Friedrich Flick

Friedrich Flick

Friedrich Flick was born in in Ernsdorf, Germany on 10th July, 1883. He entered the iron industry and by the early 1930s was a director of United Steel Works, the largest steel-producing firm in Germany.

In 1933 Flick became a leading financial supporter of the National Socialist German Workers Party (NSDAP) and over the next ten years donated over seven million marks to the party. A close friend of Heinrich Himmler, Flick also gave the Schutz Staffeinel (SS) 10,000 marks a year.

During the Second World War Flick became extremely wealthy by using 48,000 slave labourers from Germany's concentration camps in his various industrial enterprises. It is estimated that 80 per cent of these workers died as a result of the way they were treated during the war. Flick was found guilty of war crimes at Nuremberg in 1947 and was sentenced to seven years in prison.

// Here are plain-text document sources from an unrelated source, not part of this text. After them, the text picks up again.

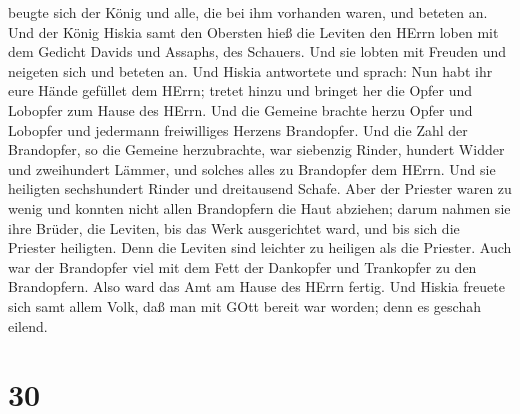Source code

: beugte sich der König und alle, die bei ihm vorhanden waren, und beteten
an.  Und der König Hiskia samt den Obersten hieß die
Leviten den HErrn loben mit dem Gedicht Davids und Assaphs, des
Schauers. Und sie lobten mit Freuden und neigeten sich und beteten an.
 Und Hiskia antwortete und sprach: Nun habt ihr eure Hände
gefüllet dem HErrn; tretet hinzu und bringet her die Opfer und Lobopfer
zum Hause des HErrn. Und die Gemeine brachte herzu Opfer und Lobopfer
und jedermann freiwilliges Herzens Brandopfer.  Und die
Zahl der Brandopfer, so die Gemeine herzubrachte, war siebenzig Rinder,
hundert Widder und zweihundert Lämmer, und solches alles zu Brandopfer
dem HErrn.  Und sie heiligten sechshundert Rinder und
dreitausend Schafe.  Aber der Priester waren zu wenig und
konnten nicht allen Brandopfern die Haut abziehen; darum nahmen sie ihre
Brüder, die Leviten, bis das Werk ausgerichtet ward, und bis sich die
Priester heiligten. Denn die Leviten sind leichter zu heiligen als die
Priester.  Auch war der Brandopfer viel mit dem Fett der
Dankopfer und Trankopfer zu den Brandopfern. Also ward das Amt am Hause
des HErrn fertig.  Und Hiskia freuete sich samt allem Volk,
daß man mit GOtt bereit war worden; denn es geschah eilend.

\hypertarget{section-29}{%
\section{30}\label{section-29}}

By 1950 the United States was involved in fighting the Cold War. In June of that year, North Korean troops invaded South Korea. It was believed that German steel was needed for armaments for the Korean War and in October, John J. McCloy, the high commissioner in American occupied Germany, lifted the 11 million ton limitation on German steel production. McCloy also began pardoning German industrialists who had been convicted at Nuremberg. This included Fritz Ter Meer, the senior executive of I. G. Farben, the company that produced Zyklon B poison for the gas chambers. He was also Hitler's Commissioner of for Armament and War Production for the chemical industry during the war.

McCloy was also concerned about the increasing power of the left-wing, anti-rearmament, Social Democratic Party (SDP). The popularity of the conservative government led by Konrad Adenauer was in decline and a public opinion poll in 1950 showed it only had 24% of the vote, while support for the SDP had risen to 40%. On 5th December, 1950, Adenauer wrote McCloy a letter urging clemency for Krupp. Hermann Abs, one of Hitler's personal bankers, who surprisingly was never tried as a war criminal at Nuremberg, also began campaigning for the release of German industrialists in prison.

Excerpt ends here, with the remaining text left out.